PENSAMENTO
CRIATIVO
Referência
para várias gerações de intelectuais, a professora
e escritora Gilda de Mello e Souza marcou definitivamente os estudos
culturais no país
Além
de contribuir significativamente para a crítica cultural por
meio de ensaios e pesquisas, a professora emérita da Faculdade
de Filosofia, Letras e Ciências Humanas (FFLCH) da Universidade
de São Paulo (USP) Gilda de Mello e Souza (1919-2005) ajudou
a formar gerações de intelectuais, muitos dos quais hoje
em destaque no cenário nacional. Nascida em São Paulo,
Gilda foi criada em Araraquara, interior paulista. Em 1930, quando veio
para a capital para estudar no Colégio Stafford, ela foi morar
na casa de um primo de segundo grau, o qual não por acaso assumiu
o papel de mentor da jovem estudante. Com 26 anos a mais do que Gilda,
esse parente era ninguém menos que Mário de Andrade -
um dos responsáveis pela Semana de Arte Moderna, realizada em
1922 - e autor do livro Macunaíma, de 1928, marco do modernismo
brasileiro. "Mário de Andrade teve influência enorme
na vida de Gilda", afirma a professora de teoria literária
e literatura comparada da USP Walnice Nogueira Galvão, que foi
aluna e amiga de Gilda (veja boxe Crítica com arte). "Ele
conversava com ela, tomava lição e corrigia os trabalhos
dela." Walnice explica que Mário encaminhou o interesse
de Gilda "para tudo quanto era arte e cultura". A afinidade
intelectual acabou por se sobrepor ao parentesco e, com o passar dos
anos, Gilda tornou-se especialista na obra do primo. A admiração
e o interesse que sentia pelo trabalho de Mário de Andrade resultou,
em 1979, no livro O Tupi e o Alaúde: uma Interpretação
de Macunaíma (veja boxe Bibliografia básica). Nesse ensaio
- destaque entre os estudos andradinos -, a autora analisa a obra e
faz uma interpretação que retoma a indicação
do próprio autor de que Macunaíma apresenta uma visão
ambivalente e indeterminada do Brasil.
Outro ponto importante na trajetória da intelectual foi o ingresso,
em 1937, na então recém-inaugurada Universidade de São
Paulo como aluna do curso de filosofia. Criada em 1934 por decreto do
governador Armando de Salles Oliveira, a USP abria suas portas, com
a contribuição de professores estrangeiros. A faculdade
de filosofia, por exemplo, recebeu uma série de docentes vindos
da França, num projeto conhecido como "missão francesa"
que visava à implementação de um pensamento pautado
por critérios acadêmicos e científicos.
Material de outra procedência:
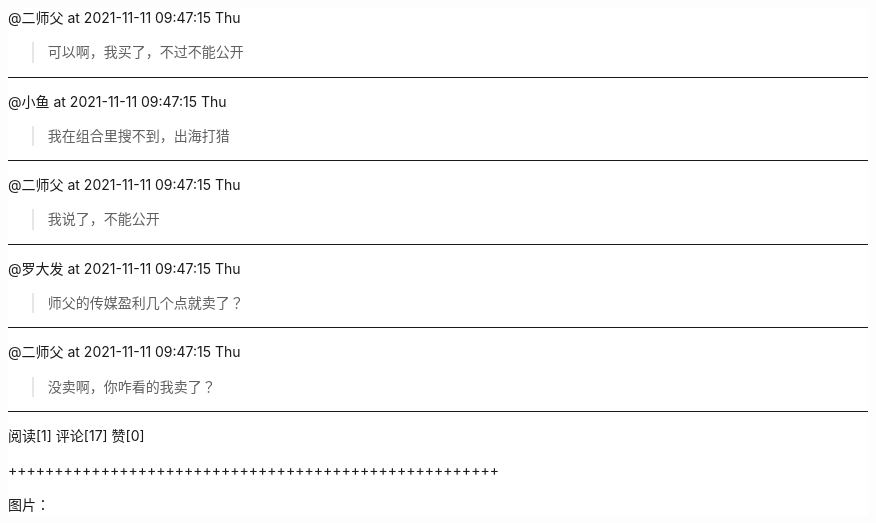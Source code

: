 @二师父 at 2021-11-11 09:47:15 Thu

> 可以啊，我买了，不过不能公开

----------

@小鱼 at 2021-11-11 09:47:15 Thu

> 我在组合里搜不到，出海打猎

----------

@二师父 at 2021-11-11 09:47:15 Thu

> 我说了，不能公开

----------

@罗大发 at 2021-11-11 09:47:15 Thu

> 师父的传媒盈利几个点就卖了？

----------

@二师父 at 2021-11-11 09:47:15 Thu

> 没卖啊，你咋看的我卖了？

----------



阅读[1]  评论[17]  赞[0] 

+++++++++++++++++++++++++++++++++++++++++++++++++++++

图片：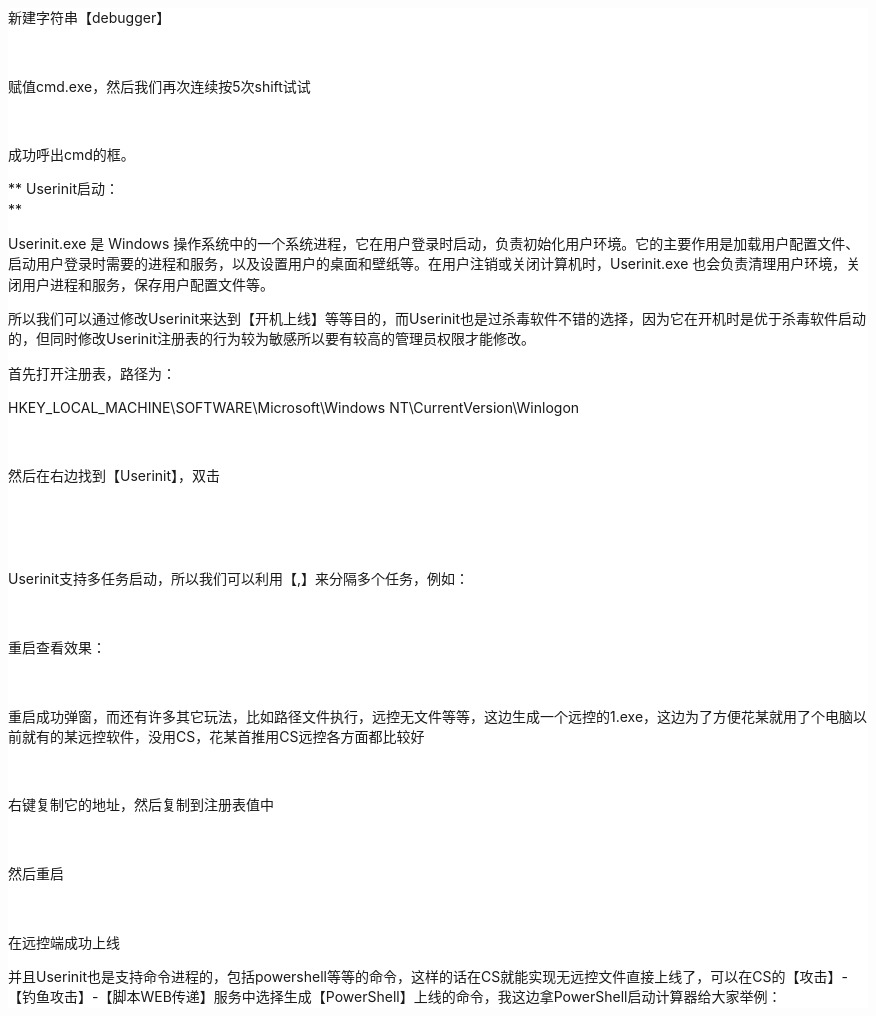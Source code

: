 新建字符串【debugger】

![]()

赋值cmd.exe，然后我们再次连续按5次shift试试

![]()

成功呼出cmd的框。

 **  Userinit启动：  
**

   Userinit.exe 是 Windows
操作系统中的一个系统进程，它在用户登录时启动，负责初始化用户环境。它的主要作用是加载用户配置文件、启动用户登录时需要的进程和服务，以及设置用户的桌面和壁纸等。在用户注销或关闭计算机时，Userinit.exe
也会负责清理用户环境，关闭用户进程和服务，保存用户配置文件等。  

所以我们可以通过修改Userinit来达到【开机上线】等等目的，而Userinit也是过杀毒软件不错的选择，因为它在开机时是优于杀毒软件启动的，但同时修改Userinit注册表的行为较为敏感所以要有较高的管理员权限才能修改。  

首先打开注册表，路径为：

HKEY_LOCAL_MACHINE\SOFTWARE\Microsoft\Windows NT\CurrentVersion\Winlogon

![]()

然后在右边找到【Userinit】，双击  

![]()

![]()

Userinit支持多任务启动，所以我们可以利用【,】来分隔多个任务，例如：

![]()

重启查看效果：

![]()

重启成功弹窗，而还有许多其它玩法，比如路径文件执行，远控无文件等等，这边生成一个远控的1.exe，这边为了方便花某就用了个电脑以前就有的某远控软件，没用CS，花某首推用CS远控各方面都比较好  

![]()

右键复制它的地址，然后复制到注册表值中

![]()

然后重启

![]()

在远控端成功上线

并且Userinit也是支持命令进程的，包括powershell等等的命令，这样的话在CS就能实现无远控文件直接上线了，可以在CS的【攻击】-【钓鱼攻击】-【脚本WEB传递】服务中选择生成【PowerShell】上线的命令，我这边拿PowerShell启动计算器给大家举例：
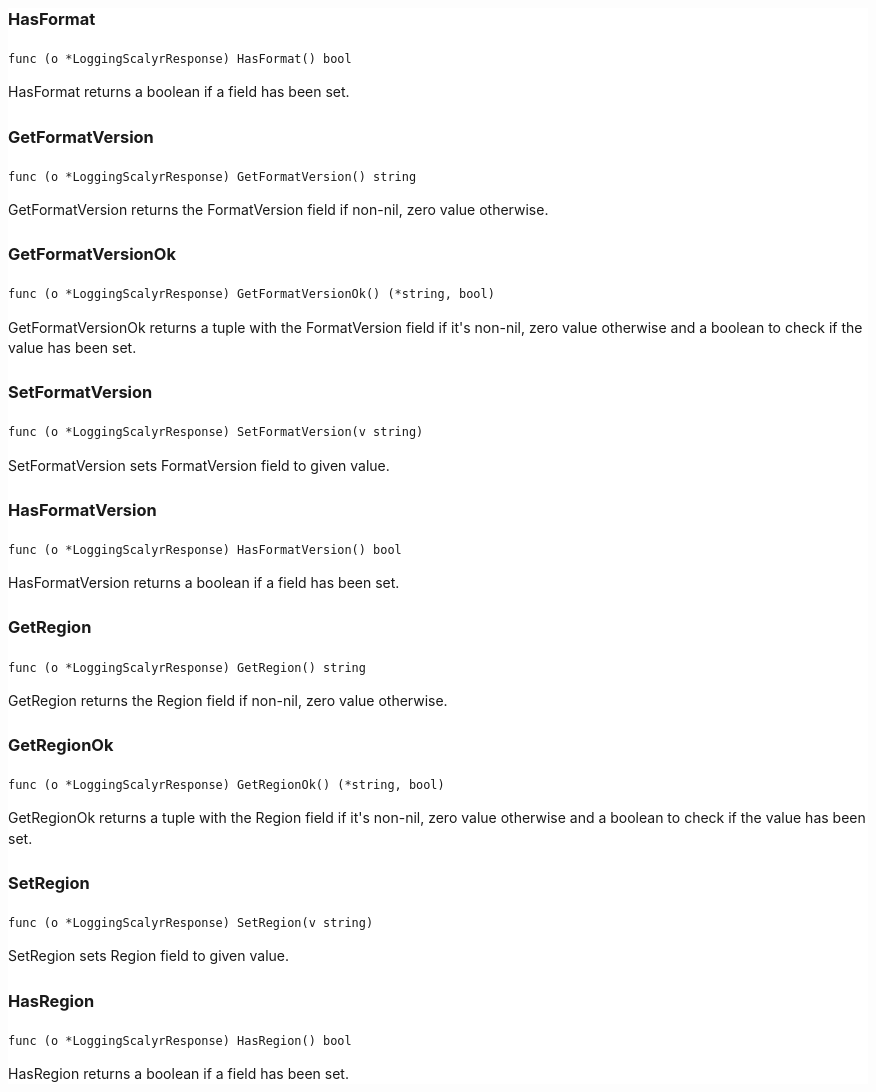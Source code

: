 ### HasFormat

`func (o *LoggingScalyrResponse) HasFormat() bool`

HasFormat returns a boolean if a field has been set.

### GetFormatVersion

`func (o *LoggingScalyrResponse) GetFormatVersion() string`

GetFormatVersion returns the FormatVersion field if non-nil, zero value otherwise.

### GetFormatVersionOk

`func (o *LoggingScalyrResponse) GetFormatVersionOk() (*string, bool)`

GetFormatVersionOk returns a tuple with the FormatVersion field if it's non-nil, zero value otherwise
and a boolean to check if the value has been set.

### SetFormatVersion

`func (o *LoggingScalyrResponse) SetFormatVersion(v string)`

SetFormatVersion sets FormatVersion field to given value.

### HasFormatVersion

`func (o *LoggingScalyrResponse) HasFormatVersion() bool`

HasFormatVersion returns a boolean if a field has been set.

### GetRegion

`func (o *LoggingScalyrResponse) GetRegion() string`

GetRegion returns the Region field if non-nil, zero value otherwise.

### GetRegionOk

`func (o *LoggingScalyrResponse) GetRegionOk() (*string, bool)`

GetRegionOk returns a tuple with the Region field if it's non-nil, zero value otherwise
and a boolean to check if the value has been set.

### SetRegion

`func (o *LoggingScalyrResponse) SetRegion(v string)`

SetRegion sets Region field to given value.

### HasRegion

`func (o *LoggingScalyrResponse) HasRegion() bool`

HasRegion returns a boolean if a field has been set.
Entre os
professores de Gilda, estava o sociólogo francês Roger
Bastide - um dos principais responsáveis por "abrir a cabeça
dela para o pensamento internacional de forma sistematizada", como
afirma Walnice. Bastide trouxe ao conhecimento dos alunos as teorias
sociológicas em voga na Europa, incluindo na bibliografia as
obras do conterrâneo Émile Durkheim, considerado um dos
pais da sociologia moderna. O que não significava virar as costas
para a mentalidade e a cultura brasileiras: Bastide também alertava
Gilda sobre a importância de conhecer o país no qual ela
morava. "Ele mostrou a Gilda a necessidade de trabalhar as coisas
do Brasil, o que se somou ao que Mário de Andrade também
dizia", declara Walnice.
Chato-boys
O ambiente universitário ainda propiciou à aluna laços
de amizade com outros jovens talentos de sua geração.
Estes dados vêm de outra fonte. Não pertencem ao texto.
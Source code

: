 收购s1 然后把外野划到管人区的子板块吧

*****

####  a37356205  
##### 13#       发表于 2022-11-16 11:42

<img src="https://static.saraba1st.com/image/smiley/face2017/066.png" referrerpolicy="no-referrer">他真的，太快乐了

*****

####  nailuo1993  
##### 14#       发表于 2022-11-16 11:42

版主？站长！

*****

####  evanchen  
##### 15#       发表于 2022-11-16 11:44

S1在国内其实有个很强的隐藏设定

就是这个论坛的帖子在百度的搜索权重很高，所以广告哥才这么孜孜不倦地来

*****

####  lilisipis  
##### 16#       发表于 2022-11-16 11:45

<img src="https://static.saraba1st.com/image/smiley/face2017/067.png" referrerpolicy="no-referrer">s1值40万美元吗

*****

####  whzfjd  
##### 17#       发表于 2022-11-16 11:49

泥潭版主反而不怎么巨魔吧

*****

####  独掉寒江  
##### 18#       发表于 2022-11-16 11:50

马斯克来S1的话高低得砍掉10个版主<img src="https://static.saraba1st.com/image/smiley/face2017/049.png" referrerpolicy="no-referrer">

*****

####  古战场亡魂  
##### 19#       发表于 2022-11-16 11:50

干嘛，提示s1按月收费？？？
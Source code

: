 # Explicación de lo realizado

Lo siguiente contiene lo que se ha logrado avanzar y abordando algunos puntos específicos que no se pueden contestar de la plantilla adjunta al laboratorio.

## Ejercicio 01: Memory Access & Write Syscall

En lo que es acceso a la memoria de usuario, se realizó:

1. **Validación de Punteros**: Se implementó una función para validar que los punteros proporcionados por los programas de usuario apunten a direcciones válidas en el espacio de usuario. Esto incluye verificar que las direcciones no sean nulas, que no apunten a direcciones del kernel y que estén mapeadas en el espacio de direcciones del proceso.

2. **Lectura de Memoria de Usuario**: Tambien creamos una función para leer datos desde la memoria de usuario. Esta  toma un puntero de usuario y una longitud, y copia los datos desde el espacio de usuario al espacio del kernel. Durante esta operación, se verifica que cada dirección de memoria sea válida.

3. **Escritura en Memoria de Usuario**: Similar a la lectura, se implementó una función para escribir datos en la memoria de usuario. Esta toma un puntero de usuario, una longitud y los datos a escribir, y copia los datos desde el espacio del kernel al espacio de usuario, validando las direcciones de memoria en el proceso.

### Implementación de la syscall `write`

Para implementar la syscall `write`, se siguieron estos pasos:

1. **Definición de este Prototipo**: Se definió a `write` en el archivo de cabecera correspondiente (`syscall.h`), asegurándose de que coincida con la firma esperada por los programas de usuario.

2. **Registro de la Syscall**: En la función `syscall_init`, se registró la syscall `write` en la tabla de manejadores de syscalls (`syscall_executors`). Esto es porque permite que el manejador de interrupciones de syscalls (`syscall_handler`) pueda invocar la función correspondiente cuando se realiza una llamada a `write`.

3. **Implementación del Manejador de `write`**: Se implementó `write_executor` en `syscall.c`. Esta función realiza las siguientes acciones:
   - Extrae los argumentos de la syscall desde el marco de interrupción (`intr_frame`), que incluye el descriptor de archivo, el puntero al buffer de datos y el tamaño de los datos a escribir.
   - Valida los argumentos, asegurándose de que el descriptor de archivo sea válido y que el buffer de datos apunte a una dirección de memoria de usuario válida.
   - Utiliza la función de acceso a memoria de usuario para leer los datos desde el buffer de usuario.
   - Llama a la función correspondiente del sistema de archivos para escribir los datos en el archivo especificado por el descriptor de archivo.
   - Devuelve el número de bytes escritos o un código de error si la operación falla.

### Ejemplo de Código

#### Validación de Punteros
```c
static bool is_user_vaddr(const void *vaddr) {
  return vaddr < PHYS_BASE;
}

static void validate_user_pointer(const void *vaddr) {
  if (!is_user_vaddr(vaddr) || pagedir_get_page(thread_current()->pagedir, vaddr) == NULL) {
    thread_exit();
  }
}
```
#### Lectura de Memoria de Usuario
Em seu círculo da faculdade de filosofia estavam estudantes que
viriam a se destacar no cenário cultural e no pensamento acadêmico
do país. Entre eles, Décio de Almeida Prado, estudioso
do teatro brasileiro; o crítico de cinema Paulo Emílio
Salles Gomes; e Antonio Candido, expoente da crítica literária
brasileira, com quem Gilda se casou em 1943 e teve três filhas.
A turma, juntamente com outros que também vieram a se tornar
figuras de peso na nossa cultura, ficou conhecida como Grupo Clima,
referência à revista homônima que produziram de maio
de 1941 a novembro de 1944. Embora a publicação tenha
tido apenas 16 números, o trabalho realizado ecoa até
os dias de hoje. "Essa revista lançou nomes dos mais importantes
da nossa intelectualidade, entre eles a própria Gilda",
conta a professora da Universidade Estadual de Campinas (Unicamp) Heloísa
Pontes, autora do livro Destinos Mistos - os Críticos do Grupo
Clima em São Paulo, 1940-1968 (Companhia das Letras, 1998). A
curiosidade é que na primeira edição da publicação
Gilda não aparece como ensaísta. Sua contribuição
foi o conto Week-end com Teresinha. "É interessante que,
enquanto os amigos dela acabaram por se iniciar já escrevendo
na modalidade de trabalho na qual iriam se notabilizar, Gilda transitou
da ficção às diversas frentes da crítica
artística", comenta Heloísa.
De cara, os jovens do Grupo Clima ganharam espaço na grande imprensa.
E a geração que os precedia, formada principalmente por
artistas e intelectuais modernistas, passou a ter suas obras analisadas
e criticadas - o que se pode chamar de um choque de gerações.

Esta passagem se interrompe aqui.